Il existe différentes versions de l’effet, mais le plus convaincant est probablement l’observation selon laquelle nous valorisons les mêmes produits (par exemple, des tasses à café) jusqu’à ce que le propriétaire en devienne propriétaire.
Le propriétaire pense alors que sa tasse a une valeur supérieure à celle d’un acheteur potentiel, prêt à payer.
Ce qui est intéressant, c’est que cet effet est plus prononcé dans les cultures qui favorisent une plus grande construction de soi indépendante par rapport à celles qui promeuvent des notions plus interdépendantes du soi.
Encore une fois, cela correspond au concept de soi étendu où nous sommes définis par ce que nous possédons exclusivement.
« C’est à moi » apparaît même chez les plus jeunes
Normalement, l’effet de dotation n’apparaît pas chez les enfants avant l’âge de six ou sept ans environ, mais en 2016, mes collègues et moi avons démontré que vous pouvez l’induire chez les plus jeunes tout-petits si vous les incitez à penser à eux-mêmes dans un simple portrait de manipulations d’images.
Ce qui est remarquable, c’est que l’effet de dotation est faible dans la tribu des Hadza en Tanzanie, qui est l’un des derniers groupes de chasseurs-rassembleurs où la propriété des biens tend à être communale, et qui applique une politique de partage de la demande, si vous le souhaitez.
Si t’en as et que j’en ai besoin, alors donne-le-moi.
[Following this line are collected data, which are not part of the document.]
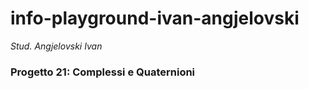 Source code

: # info-playground-ivan-angjelovski

_Stud. Angjelovski Ivan_

### Progetto 21: Complessi e Quaternioni
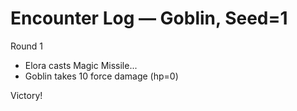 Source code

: # Encounter Log — Goblin, Seed=1

Round 1
- Elora casts Magic Missile...
- Goblin takes 10 force damage (hp=0)

Victory!
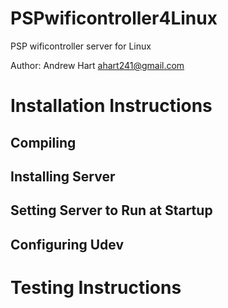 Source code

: PSPwificontroller4Linux
=======================

PSP wificontroller server for Linux

Author: Andrew Hart <ahart241@gmail.com>

# Installation Instructions

## Compiling

## Installing Server

## Setting Server to Run at Startup

## Configuring Udev

# Testing Instructions
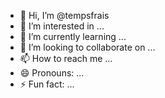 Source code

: - 👋 Hi, I’m @tempsfrais
- 👀 I’m interested in ...
- 🌱 I’m currently learning ...
- 💞️ I’m looking to collaborate on ...
- 📫 How to reach me ...
- 😄 Pronouns: ...
- ⚡ Fun fact: ...

<!---
tempsfrais/tempsfrais is a ✨ special ✨ repository because its `README.md` (this file) appears on your GitHub profile.
You can click the Preview link to take a look at your changes.
--->
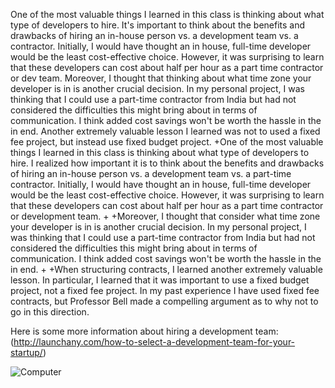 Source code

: One of the most valuable things I learned in this class is thinking about what type of developers to hire. It's important to think about the benefits and drawbacks of hiring an in-house person vs. a development team vs. a contractor. Initially, I would have thought an in house, full-time developer would be the least cost-effective choice. However, it was surprising to learn that these developers can cost about half per hour as a part time contractor or dev team. Moreover, I thought that thinking about what time zone your developer is in is another crucial decision. In my personal project, I was thinking that I could use a part-time contractor from India but had not considered the difficulties this might bring about in terms of communication. I think added cost savings won't be worth the hassle in the in end. Another extremely valuable lesson I learned was not to used a fixed fee project, but instead use fixed budget project. 
+One of the most valuable things I learned in this class is thinking about what type of developers to hire. I realized how  important it is to think about the benefits and drawbacks of hiring an in-house person vs. a development team vs. a part-time contractor. Initially, I would have thought an in house, full-time developer would be the least cost-effective choice. However, it was surprising to learn that these developers can cost about half per hour as a part time contractor or development team.
+
+Moreover, I thought that consider what time zone your developer is in is another crucial decision. In my personal project, I was thinking that I could use a part-time contractor from India but had not considered the difficulties this might bring about in terms of communication. I think added cost savings won't be worth the hassle in the in end. 
+
+When structuring contracts, I learned another extremely valuable lesson. In particular, I learned that it was important to use a fixed budget project, not a fixed fee project. In my past experience I have used fixed fee contracts, but Professor Bell made a compelling argument as to why not to go in this direction.

Here is some more information about hiring a development team: (http://launchany.com/how-to-select-a-development-team-for-your-startup/)

![Computer](http://blog.demandmetric.com/wp-content/uploads/2012/09/iStock_000006828965XSmall.jpeg)

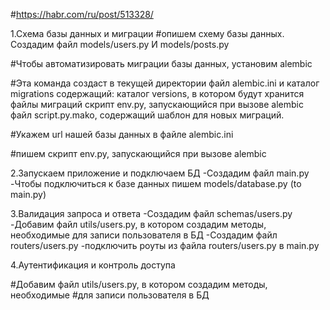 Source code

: #https://habr.com/ru/post/513328/

1.Схема базы данных и миграции
#опишем схему базы данных. Создадим файл models/users.py И  models/posts.py

#Чтобы автоматизировать миграции базы данных, установим alembic

#Эта команда создаст в текущей директории файл alembic.ini и каталог migrations содержащий:
каталог versions, в котором будут хранится файлы миграций
скрипт env.py, запускающийся при вызове alembic
файл script.py.mako, содержащий шаблон для новых миграций.

#Укажем url нашей базы данных в файле alembic.ini

#пишем скрипт env.py, запускающийся при вызове alembic

2.Запускаем приложение и подключаем БД
-Создадим файл main.py
-Чтобы подключиться к базе данных пишем models/database.py (to main.py)

3.Валидация запроса и ответа
-Создадим файл schemas/users.py
-Добавим файл utils/users.py, в котором создадим методы, необходимые для записи пользователя в БД
-Создадим файл routers/users.py
-подключить роуты из файла routers/users.py в main.py

4.Аутентификация и контроль доступа





#Добавим файл utils/users.py, в котором создадим методы, необходимые
#для записи пользователя в БД
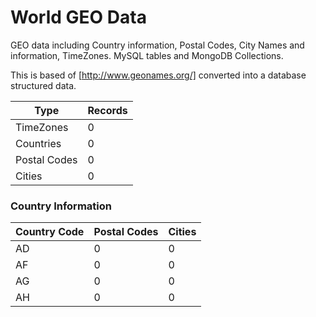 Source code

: World GEO Data
==============

GEO data including Country information, Postal Codes, City Names and information, TimeZones. MySQL tables and MongoDB Collections.

This is based of [http://www.geonames.org/] converted into a database structured data.

| Type        | Records  |
| ------------- | :-----|
| TimeZones      |  0 |
| Countries      |  0 |
| Postal Codes |  0 |
| Cities |  0 |

### Country Information

| Country Code       	| Postal Codes  | Cities  	|
| ------------- 		| :-----		| :-----	|
| AD      		|  0 		| 0 		|
| AF      		|  0 			| 0 		|
| AG 			|  0 			| 0		|
| AH 				|  0 			| 0		|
Belk a également reconnu que les biens que nous considérons les plus représentatifs de nous-mêmes sont ceux que nous considérons comme les plus magiques. Ce sont les objets sentimentaux qui sont irremplaçables et souvent associés à une propriété intangible ou à une essence qui définit leur authenticité.
Originaire de la notion de forme de Platon, l’essence est ce qui confère l’identité. L’essentialisme règne en psychologie humaine, alors que nous imprégnons cette propriété métaphysique au monde physique.
Cela explique pourquoi nous valorisons les œuvres d’art originales plus que les copies identiques ou impossibles à distinguer.
Pourquoi nous aimerions volontiers avoir une biographie d’Adolf Hitler détaillant ses atrocités, mais nous refuserions viscéralement de lire son livre de cuisine personnel si ce dernier ne mentionne pas ses crimes.
L’essentialisme est la qualité qui rend votre alliance irremplaçable.
Tout le monde ne reconnaît pas son essentialisme, mais il est à l’origine de certains des conflits les plus acrimonieux sur la propriété, qui sont alors sacrés et font partie de notre identité.
De cette manière, les biens ne signalent pas seulement qui nous sommes aux autres, mais nous rappellent qui nous sommes et le besoin d’authenticité que nous avons dans un monde de plus en plus numérique.